- WHAT THE EXERCISE ASKS -
Copy each line of the data beneath in which the word "schema" appears.
####
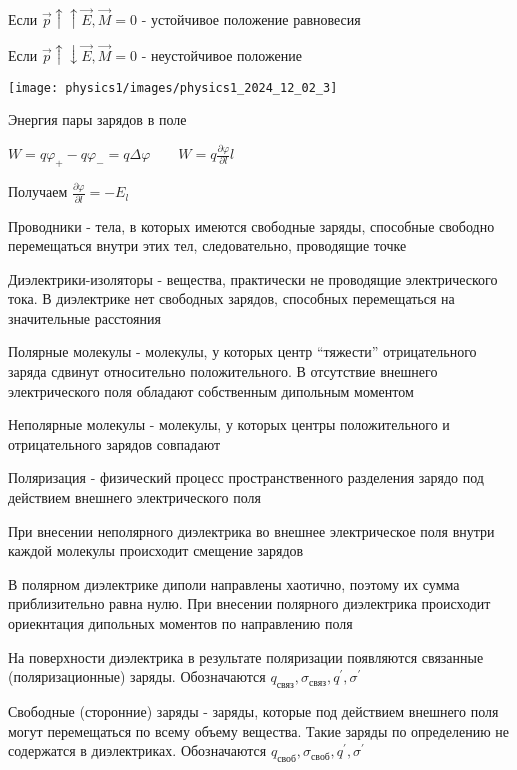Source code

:\documentclass[12pt]{article}
\begin{document}
Если $\vec{p} \uparrow\uparrow \vec{E}, \vec{M} = 0$ - устойчивое положение равновесия

Если $\vec{p} \uparrow\downarrow \vec{E}, \vec{M} = 0$ - неустойчивое положение

\begin{center}
    \texttt{[image: physics1/images/physics1\_2024\_12\_02\_3]}
\end{center}


Энергия пары зарядов в поле

$W = q \varphi_+ - q\varphi_- = q\Delta\varphi \qquad W = q\frac{\partial \varphi}{\partial l}l$

Получаем $\frac{\partial \varphi}{\partial l} = -E_l$

\Def Проводники - тела, в которых имеются свободные заряды, способные свободно перемещаться внутри этих тел, следовательно,
проводящие точке

\Def Диэлектрики-изоляторы - вещества, практически не проводящие электрического тока. В диэлектрике нет 
свободных зарядов, способных перемещаться на значительные расстояния

\Def Полярные молекулы - молекулы, у которых центр \enquote{тяжести} отрицательного заряда сдвинут относительно положительного. 
В отсутствие внешнего электрического поля обладают собственным дипольным моментом

\Def Неполярные молекулы - молекулы, у которых центры положительного и отрицательного зарядов совпадают

\Def Поляризация - физический процесс пространственного разделения зарядо под действием внешнего электрического поля

При внесении неполярного диэлектрика во внешнее электрическое поля внутри каждой молекулы происходит смещение зарядов

В полярном диэлектрике диполи направлены хаотично, поэтому их сумма приблизительно равна нулю. 
При внесении полярного диэлектрика происходит ориекнтация дипольных моментов по направлению поля

На поверхности диэлектрика в результате поляризации появляются связанные (поляризационные) заряды. Обозначаются 
$q_\text{связ}, \sigma_\text{связ}, q^\prime, \sigma^\prime$

Свободные (сторонние) заряды - заряды, которые под действием внешнего поля могут перемещаться по всему объему 
вещества. Такие заряды по определению не содержатся в диэлектриках. 
Обозначаются $q_\text{своб}, \sigma_\text{своб}, q^\prime, \sigma^\prime$
\end{document}

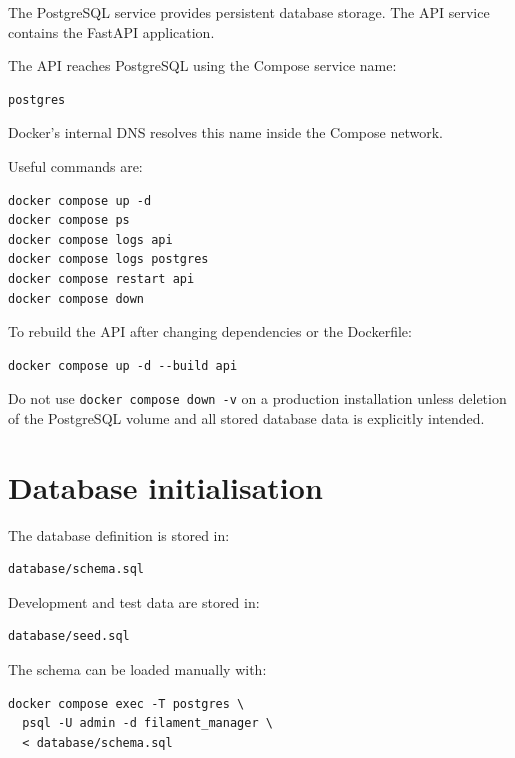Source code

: \documentclass[a4paper,11pt]{article}
\begin{document}
The PostgreSQL service provides persistent database storage. The API service
contains the FastAPI application.

The API reaches PostgreSQL using the Compose service name:

\begin{lstlisting}
postgres
\end{lstlisting}

Docker's internal DNS resolves this name inside the Compose network.

Useful commands are:

\begin{lstlisting}
docker compose up -d
docker compose ps
docker compose logs api
docker compose logs postgres
docker compose restart api
docker compose down
\end{lstlisting}

To rebuild the API after changing dependencies or the Dockerfile:

\begin{lstlisting}
docker compose up -d --build api
\end{lstlisting}

\begin{warnbox}
Do not use \texttt{docker compose down -v} on a production installation
unless deletion of the PostgreSQL volume and all stored database data is
explicitly intended.
\end{warnbox}

\section{Database initialisation}

The database definition is stored in:

\begin{lstlisting}
database/schema.sql
\end{lstlisting}

Development and test data are stored in:

\begin{lstlisting}
database/seed.sql
\end{lstlisting}

The schema can be loaded manually with:

\begin{lstlisting}
docker compose exec -T postgres \
  psql -U admin -d filament_manager \
  < database/schema.sql
\end{lstlisting}
\end{document}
####
- RESPONSE TO THE EXERCISE -
database/schema.sql
The schema can be loaded manually with:
  < database/schema.sql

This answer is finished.